Watson Lake is located at Historic Milepost 635, at the junction of the Alaska and Campbell highways, 275 miles southeast of Whitehorse and 330 miles northwest of Fort Nelson, BC.
Visitor Information: Town of Watson Lake Alaska Highway Interpretive Centre (behind Signpost Forest); phone (867) 536-8000.
Originally known as Fish Lake, Watson Lake was renamed for Frank Watson, who settled here in 1898 with his wife, Adela Stone, of Kaska First Nations heritage. Watson Lake was an important point during construction of the Alaska Highway in 1942. The airport, built in 1941, was one of the major refueling stops along the Northwest Staging Route.Today, the economy of Watson Lake is based on services to mining exploration and on the forest products industry.

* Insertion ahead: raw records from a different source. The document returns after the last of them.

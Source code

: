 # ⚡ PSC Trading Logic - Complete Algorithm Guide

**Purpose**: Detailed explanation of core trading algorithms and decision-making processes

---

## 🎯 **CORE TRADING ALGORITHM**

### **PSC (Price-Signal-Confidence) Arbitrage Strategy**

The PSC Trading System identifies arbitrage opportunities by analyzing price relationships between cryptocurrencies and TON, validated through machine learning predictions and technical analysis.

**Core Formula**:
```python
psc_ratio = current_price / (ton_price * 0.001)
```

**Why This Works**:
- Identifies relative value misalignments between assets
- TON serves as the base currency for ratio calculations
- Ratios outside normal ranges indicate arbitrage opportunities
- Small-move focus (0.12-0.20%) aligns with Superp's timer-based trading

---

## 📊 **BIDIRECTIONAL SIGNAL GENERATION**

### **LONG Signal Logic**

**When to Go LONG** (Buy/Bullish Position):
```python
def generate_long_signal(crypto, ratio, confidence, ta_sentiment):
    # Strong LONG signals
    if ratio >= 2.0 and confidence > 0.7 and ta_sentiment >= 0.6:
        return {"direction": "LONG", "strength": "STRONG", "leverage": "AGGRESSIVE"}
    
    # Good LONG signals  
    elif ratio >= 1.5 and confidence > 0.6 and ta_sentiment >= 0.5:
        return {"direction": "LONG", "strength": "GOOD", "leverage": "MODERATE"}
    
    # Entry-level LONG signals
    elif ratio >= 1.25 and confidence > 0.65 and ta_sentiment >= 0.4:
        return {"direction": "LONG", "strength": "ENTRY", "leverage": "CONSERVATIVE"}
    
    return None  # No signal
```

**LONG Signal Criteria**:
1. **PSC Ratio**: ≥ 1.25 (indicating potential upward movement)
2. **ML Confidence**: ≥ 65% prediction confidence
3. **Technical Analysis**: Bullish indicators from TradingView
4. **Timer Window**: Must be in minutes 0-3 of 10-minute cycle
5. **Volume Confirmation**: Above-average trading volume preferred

Watson Lake is also an important service stop on the Alaska and Campbell highways.
The Alaska Highway Interpretive Centre (behind the Signpost Forest) offers a video on Yukon history and the Alaska Highway. Excellent slide presentation and displays, including photographs taken in the mid-1940s showing the construction of the Alaska Highway in this area.

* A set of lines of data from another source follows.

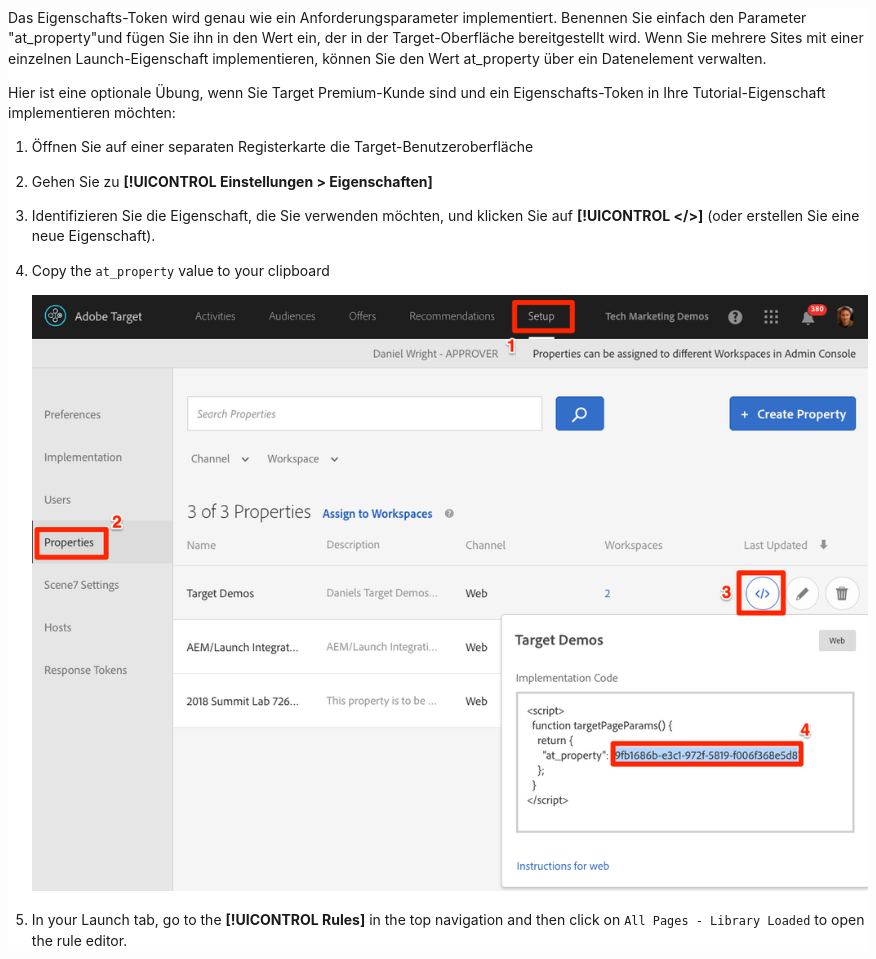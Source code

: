 Das Eigenschafts-Token wird genau wie ein Anforderungsparameter implementiert. Benennen Sie einfach den Parameter "at_property"und fügen Sie ihn in den Wert ein, der in der Target-Oberfläche bereitgestellt wird.  Wenn Sie mehrere Sites mit einer einzelnen Launch-Eigenschaft implementieren, können Sie den Wert at_property über ein Datenelement verwalten.

Hier ist eine optionale Übung, wenn Sie Target Premium-Kunde sind und ein Eigenschafts-Token in Ihre Tutorial-Eigenschaft implementieren möchten:

1. Öffnen Sie auf einer separaten Registerkarte die Target-Benutzeroberfläche

1. Gehen Sie zu **[!UICONTROL Einstellungen &gt; Eigenschaften]**

1. Identifizieren Sie die Eigenschaft, die Sie verwenden möchten, und klicken Sie auf **[!UICONTROL &lt;/&gt;]** (oder erstellen Sie eine neue Eigenschaft).

1. Copy the `at_property` value to your clipboard

   ![Abrufen des Eigenschafts-Tokens über die Adobe Target-Oberfläche](images/target-addATProperty-targetProperties.png)

1. In your Launch tab, go to the **[!UICONTROL Rules]** in the top navigation and then click on `All Pages - Library Loaded` to open the rule editor.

Northern Lights Centre is the only planetarium in North America featuring the myth and science of the northern lights.
The famous Watson Lake Signpost Forest (see slide show) was started by Carl K. Lindley (1919–2002) of Danville, IL, a U.S. Army soldier in Company D, 341st Engineers, working on the construction of the Alaska Highway in 1942. Travelers are still adding signs to the collection.
Wye Lake Park picnic area and nature trail.

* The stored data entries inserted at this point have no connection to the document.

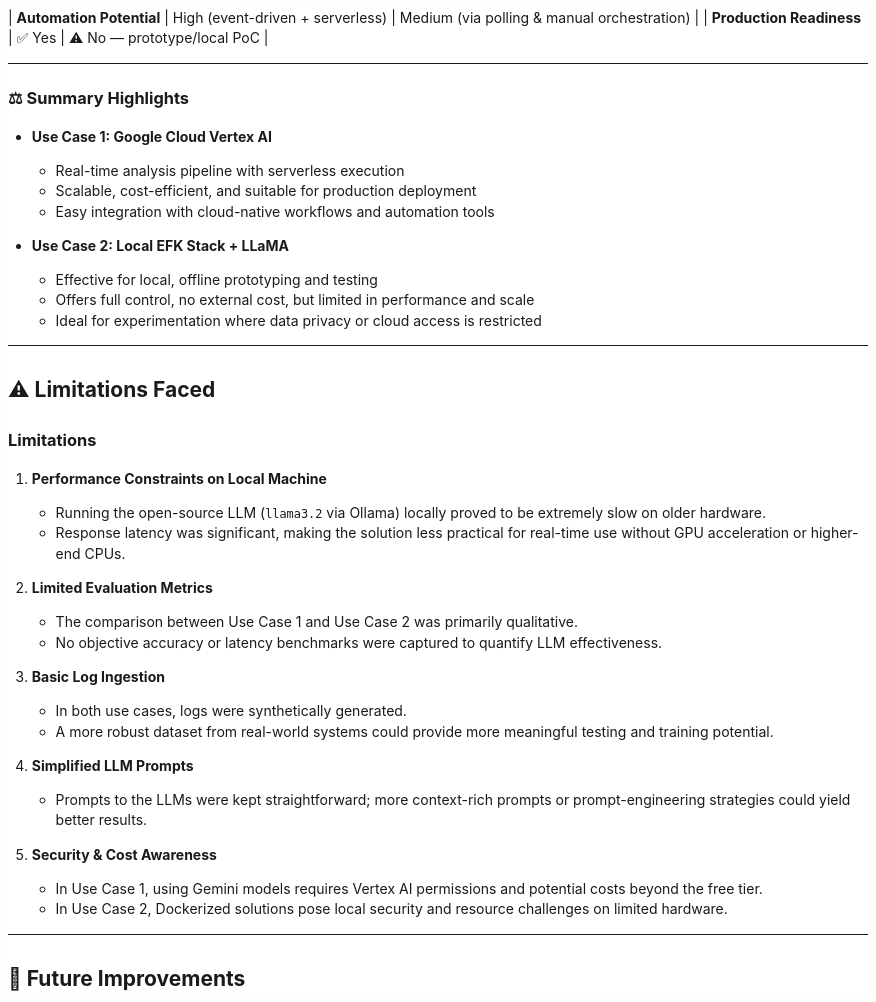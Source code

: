 | **Automation Potential**    | High (event-driven + serverless)                             | Medium (via polling & manual orchestration)                    |
| **Production Readiness**    | ✅ Yes                                                        | ⚠️ No — prototype/local PoC                                    |

---

### ⚖️ Summary Highlights

- **Use Case 1: Google Cloud Vertex AI**
  - Real-time analysis pipeline with serverless execution
  - Scalable, cost-efficient, and suitable for production deployment
  - Easy integration with cloud-native workflows and automation tools

- **Use Case 2: Local EFK Stack + LLaMA**
  - Effective for local, offline prototyping and testing
  - Offers full control, no external cost, but limited in performance and scale
  - Ideal for experimentation where data privacy or cloud access is restricted

---

## ⚠️ Limitations Faced

### Limitations

1. **Performance Constraints on Local Machine**
   - Running the open-source LLM (`llama3.2` via Ollama) locally proved to be extremely slow on older hardware.
   - Response latency was significant, making the solution less practical for real-time use without GPU acceleration or higher-end CPUs.

2. **Limited Evaluation Metrics**
   - The comparison between Use Case 1 and Use Case 2 was primarily qualitative.
   - No objective accuracy or latency benchmarks were captured to quantify LLM effectiveness.

3. **Basic Log Ingestion**
   - In both use cases, logs were synthetically generated.
   - A more robust dataset from real-world systems could provide more meaningful testing and training potential.

4. **Simplified LLM Prompts**
   - Prompts to the LLMs were kept straightforward; more context-rich prompts or prompt-engineering strategies could yield better results.

5. **Security & Cost Awareness**
   - In Use Case 1, using Gemini models requires Vertex AI permissions and potential costs beyond the free tier.
   - In Use Case 2, Dockerized solutions pose local security and resource challenges on limited hardware.

---

## 🔮 Future Improvements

St. John the Baptist Anglican Church has a memorial stained-glass window designed by Yukon artist Kathy Spalding.
Lucky Lake, 4 miles southeast of town, is a popular local swimming hole with a picnic area and hiking trail to the Liard River.
Watson Lake Airport Terminal, built in 1942, is a designated Heritage Building. Excellent display of historical photographs depicting the rich aviation history of this area.
Drive the Campbell Highway to Simpson Lake, Ross River and Faro.